U.S. relations with North Korea last reached a crisis in 1993-94 as evidence of North Korea's nuclear weapons development was uncovered. Although the Clinton Administration's initial response was uncompromising--the President in November 1993 flatly declared that "North Korea cannot be allowed to develop a nuclear bomb"--the Administration subsequently adopted a policy of paying North Korea to pledge not to develop a nuclear bomb. North Korea's nuclear program was to be "frozen" in exchange for billions of dollars in energy aid (including two nuclear reactors) through the 1994 "Agreed Framework" and its implementing bureaucracy, KEDO. North Korea's food crisis was to be stabilized by distributing hundreds of thousands of tons of free food to starving civilians. The security crisis was to be defused by four-party negotiations to end the state of hostilities dating back almost half a century to North Korea's attack on the South in 1950. Each of these policies was designed to buy time in which the North Korean regime would either reform itself or disintegrate.
Every element of this policy is now in ruins. Rather than buying time for North Korea to reform or collapse, it has bought time for Kim Jong-Il to consolidate his political power and perfect his weapons programs. On September 5, Kim assumed full control of the dictatorship, diverting millions of dollars to celebrate his status as supreme leader in the midst of mass starvation. KEDO's rationale has been undermined by the wholesale violation of the Agreed Framework, discovery of a new North Korean nuclear facility under construction, and Pyongyang's August 31 launch of a three-stage nuclear-capable missile over Japan. Japan, which with South Korea was to bear the largest portion of KEDO expenditures, has now suspended its financial participation, and South Korea now seeks to renegotiate its own financial contribution in light of its economic crisis. The four-party security discussions to defuse military tensions and end the state of hostilities have failed to produce agreement even on an agenda, despite the Administration's concession that the North can raise any issue it wishes. Meanwhile the Administration since 1994 has repeatedly vetoed and obstructed Congressional efforts to develop and deploy theater missile defenses that could defend against North Korea's program.

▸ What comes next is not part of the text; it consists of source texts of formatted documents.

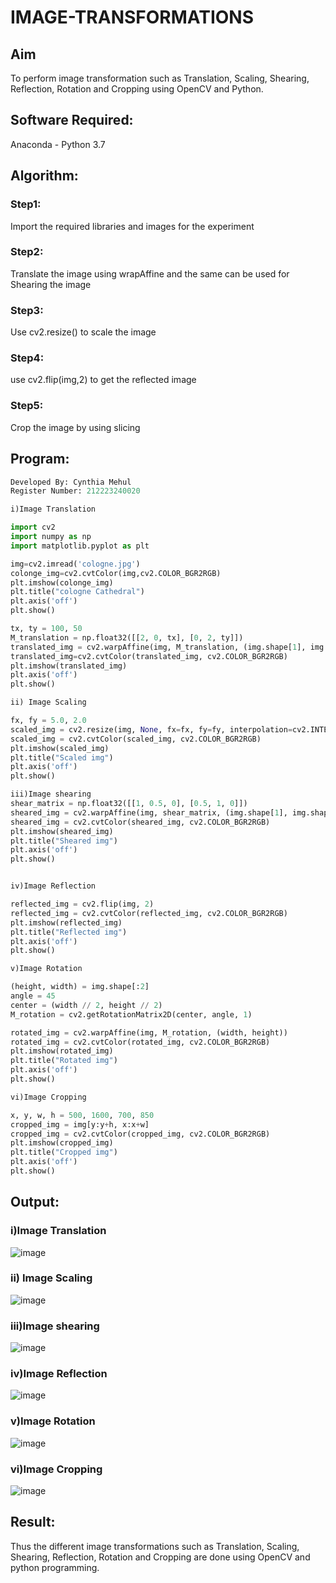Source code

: # IMAGE-TRANSFORMATIONS


## Aim
To perform image transformation such as Translation, Scaling, Shearing, Reflection, Rotation and Cropping using OpenCV and Python.

## Software Required:
Anaconda - Python 3.7

## Algorithm:
### Step1:
Import the required libraries and images for the experiment

### Step2:
Translate the image using wrapAffine and the same can be used for Shearing the image

### Step3:
Use cv2.resize() to scale the image

### Step4:
use cv2.flip(img,2) to get the reflected image

### Step5:
Crop the image by using slicing

## Program:
```python
Developed By: Cynthia Mehul
Register Number: 212223240020

i)Image Translation

import cv2
import numpy as np
import matplotlib.pyplot as plt

img=cv2.imread('cologne.jpg')
colonge_img=cv2.cvtColor(img,cv2.COLOR_BGR2RGB)
plt.imshow(colonge_img)
plt.title("cologne Cathedral")  
plt.axis('off')
plt.show()

tx, ty = 100, 50
M_translation = np.float32([[2, 0, tx], [0, 2, ty]])  
translated_img = cv2.warpAffine(img, M_translation, (img.shape[1], img.shape[0]))
translated_img=cv2.cvtColor(translated_img, cv2.COLOR_BGR2RGB)
plt.imshow(translated_img)  
plt.axis('off')
plt.show()

ii) Image Scaling

fx, fy = 5.0, 2.0  
scaled_img = cv2.resize(img, None, fx=fx, fy=fy, interpolation=cv2.INTER_LINEAR)
scaled_img = cv2.cvtColor(scaled_img, cv2.COLOR_BGR2RGB)
plt.imshow(scaled_img)  
plt.title("Scaled img")  
plt.axis('off')
plt.show()

iii)Image shearing
shear_matrix = np.float32([[1, 0.5, 0], [0.5, 1, 0]])
sheared_img = cv2.warpAffine(img, shear_matrix, (img.shape[1], img.shape[0]))
sheared_img = cv2.cvtColor(sheared_img, cv2.COLOR_BGR2RGB)
plt.imshow(sheared_img)  
plt.title("Sheared img") 
plt.axis('off')
plt.show()


iv)Image Reflection

reflected_img = cv2.flip(img, 2)
reflected_img = cv2.cvtColor(reflected_img, cv2.COLOR_BGR2RGB)
plt.imshow(reflected_img) 
plt.title("Reflected img")  
plt.axis('off')
plt.show()

v)Image Rotation

(height, width) = img.shape[:2]  
angle = 45  
center = (width // 2, height // 2)  
M_rotation = cv2.getRotationMatrix2D(center, angle, 1)  

rotated_img = cv2.warpAffine(img, M_rotation, (width, height))
rotated_img = cv2.cvtColor(rotated_img, cv2.COLOR_BGR2RGB)
plt.imshow(rotated_img) 
plt.title("Rotated img")  
plt.axis('off')
plt.show()

vi)Image Cropping

x, y, w, h = 500, 1600, 700, 850  
cropped_img = img[y:y+h, x:x+w]
cropped_img = cv2.cvtColor(cropped_img, cv2.COLOR_BGR2RGB)
plt.imshow(cropped_img)  
plt.title("Cropped img")  
plt.axis('off')
plt.show()

```
## Output:
### i)Image Translation
![image](https://github.com/user-attachments/assets/ba7cf5e7-8ce0-465d-b200-a2f293807fc1)

### ii) Image Scaling
![image](https://github.com/user-attachments/assets/7f984700-277c-49bd-a59a-81fea2a8fc03)

### iii)Image shearing
![image](https://github.com/user-attachments/assets/69eb6f46-d992-4d38-899c-d9f462adcbf1)

### iv)Image Reflection
![image](https://github.com/user-attachments/assets/2f933490-e162-4c51-a371-d198e5c87409)

### v)Image Rotation
![image](https://github.com/user-attachments/assets/65971fdb-0ff5-47e6-add2-b09c40e6fb0d)

### vi)Image Cropping
![image](https://github.com/user-attachments/assets/1ece29dc-dd1e-49b2-8e2c-1b545fe48a44)

## Result: 

Thus the different image transformations such as Translation, Scaling, Shearing, Reflection, Rotation and Cropping are done using OpenCV and python programming.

The multinational food-aid program has also collapsed. Despite totalitarian secrecy and a dearth of effective international monitoring, there is now incontrovertible evidence that Pyongyang has diverted food aid from U.S. humanitarian organizations and the European Union to the military, security forces, and party elite. There can be little assurance that official U.S. or U.N. food aid has not similarly been diverted, given the obstruction and deception that the North Korean Government has used to curtail outside monitoring. Moreover, even the food aid that has reached needy civilians has been re-channeled through the state, thereby converting it into a source of control and prestige for the regime. As the defecting general secretary of North Korea's communist party has said, "North Korea controls people with food". The food distribution is a means of control." In the face of this evidence, some members of the international community, including Japan, have largely terminated their assistance, convinced that it merely perpetuates the suffering of the Korean people. On September 29, Doctors Without Borders, the largest international charity operating in North Korea, announced that it was withdrawing from the North. According to the Washington Post, the organization stated that it was "concerned that the North Korean government was applying a double standard--feeding children from families loyal to the regime while neglecting others." Regarding U.S. food aid, the Post quoted a U.S. official as stating, "In truth, we don't know what we're doing. We're just sending in lots of food and hoping against hope." This year, the United States will have supplied 84% of all World Food Program food aid to the North.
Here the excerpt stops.